Images are not part of the copy; transcribe all the data exactly.

(Rendered images with source text)
[Start of section]
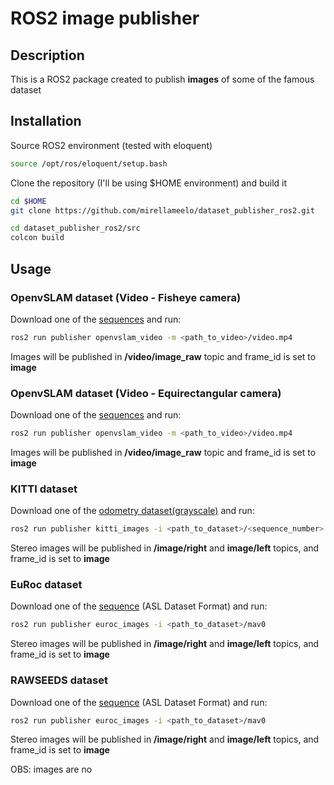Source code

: # ROS2 image publisher 

## Description

This is a ROS2 package created to publish **images** of some of the famous dataset

## Installation

Source ROS2 environment (tested with eloquent)
```bash
source /opt/ros/eloquent/setup.bash
```

Clone the repository (I'll be using $HOME environment) and build it

```bash
cd $HOME
git clone https://github.com/mirellameelo/dataset_publisher_ros2.git

cd dataset_publisher_ros2/src
colcon build
```

## Usage

### OpenvSLAM dataset (Video - Fisheye camera)

Download one of the [sequences](https://drive.google.com/drive/folders/1SVDsgz-ydm1pAbrdmhRQTmWhJnUl_xr8) and run:


```bash
ros2 run publisher openvslam_video -m <path_to_video>/video.mp4
```

Images will be published in **/video/image_raw** topic and frame_id is set to **image**

### OpenvSLAM dataset (Video - Equirectangular camera)

Download one of the [sequences](https://drive.google.com/drive/folders/1A_gq8LYuENePhNHsuscLZQPhbJJwzAq4) and run:


```bash
ros2 run publisher openvslam_video -m <path_to_video>/video.mp4
```

Images will be published in **/video/image_raw** topic and frame_id is set to **image**


### KITTI dataset

Download one of the [odometry dataset(grayscale)](https://drive.google.com/drive/folders/1SVDsgz-ydm1pAbrdmhRQTmWhJnUl_xr8) and run:


```bash
ros2 run publisher kitti_images -i <path_to_dataset>/<sequence_number>
```

Stereo images will be published in **/image/right** and **image/left** topics, and frame_id is set to **image**

### EuRoc dataset

Download one of the [sequence](https://projects.asl.ethz.ch/datasets/doku.php?id=kmavvisualinertialdatasets) (ASL Dataset Format) and run:


```bash
ros2 run publisher euroc_images -i <path_to_dataset>/mav0
```

Stereo images will be published in **/image/right** and **image/left** topics, and frame_id is set to **image**

### RAWSEEDS dataset

Download one of the [sequence](https://projects.asl.ethz.ch/datasets/doku.php?id=kmavvisualinertialdatasets) (ASL Dataset Format) and run:


```bash
ros2 run publisher euroc_images -i <path_to_dataset>/mav0
```

Stereo images will be published in **/image/right** and **image/left** topics, and frame_id is set to **image**

OBS: images are no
[End of section]
## RESPONSE AREA
Source code

: # ROS2 image publisher 

## Description

This is a ROS2 package created to publish **images** of some of the famous dataset

## Installation

Source ROS2 environment (tested with eloquent)
```bash
source /opt/ros/eloquent/setup.bash
```

Clone the repository (I'll be using $HOME environment) and build it

```bash
cd $HOME
git clone https://github.com/mirellameelo/dataset_publisher_ros2.git

cd dataset_publisher_ros2/src
colcon build
```

## Usage

### OpenvSLAM dataset (Video - Fisheye camera)

Download one of the [sequences](https://drive.google.com/drive/folders/1SVDsgz-ydm1pAbrdmhRQTmWhJnUl_xr8) and run:


```bash
ros2 run publisher openvslam_video -m <path_to_video>/video.mp4
```

Images will be published in **/video/image_raw** topic and frame_id is set to **image**

### OpenvSLAM dataset (Video - Equirectangular camera)

Download one of the [sequences](https://drive.google.com/drive/folders/1A_gq8LYuENePhNHsuscLZQPhbJJwzAq4) and run:


```bash
ros2 run publisher openvslam_video -m <path_to_video>/video.mp4
```

Images will be published in **/video/image_raw** topic and frame_id is set to **image**


### KITTI dataset

Download one of the [odometry dataset(grayscale)](https://drive.google.com/drive/folders/1SVDsgz-ydm1pAbrdmhRQTmWhJnUl_xr8) and run:


```bash
ros2 run publisher kitti_images -i <path_to_dataset>/<sequence_number>
```

Stereo images will be published in **/image/right** and **image/left** topics, and frame_id is set to **image**

### EuRoc dataset

Download one of the [sequence](https://projects.asl.ethz.ch/datasets/doku.php?id=kmavvisualinertialdatasets) (ASL Dataset Format) and run:


```bash
ros2 run publisher euroc_images -i <path_to_dataset>/mav0
```

Stereo images will be published in **/image/right** and **image/left** topics, and frame_id is set to **image**

### RAWSEEDS dataset

Download one of the [sequence](https://projects.asl.ethz.ch/datasets/doku.php?id=kmavvisualinertialdatasets) (ASL Dataset Format) and run:


```bash
ros2 run publisher euroc_images -i <path_to_dataset>/mav0
```

Stereo images will be published in **/image/right** and **image/left** topics, and frame_id is set to **image**

OBS: images are no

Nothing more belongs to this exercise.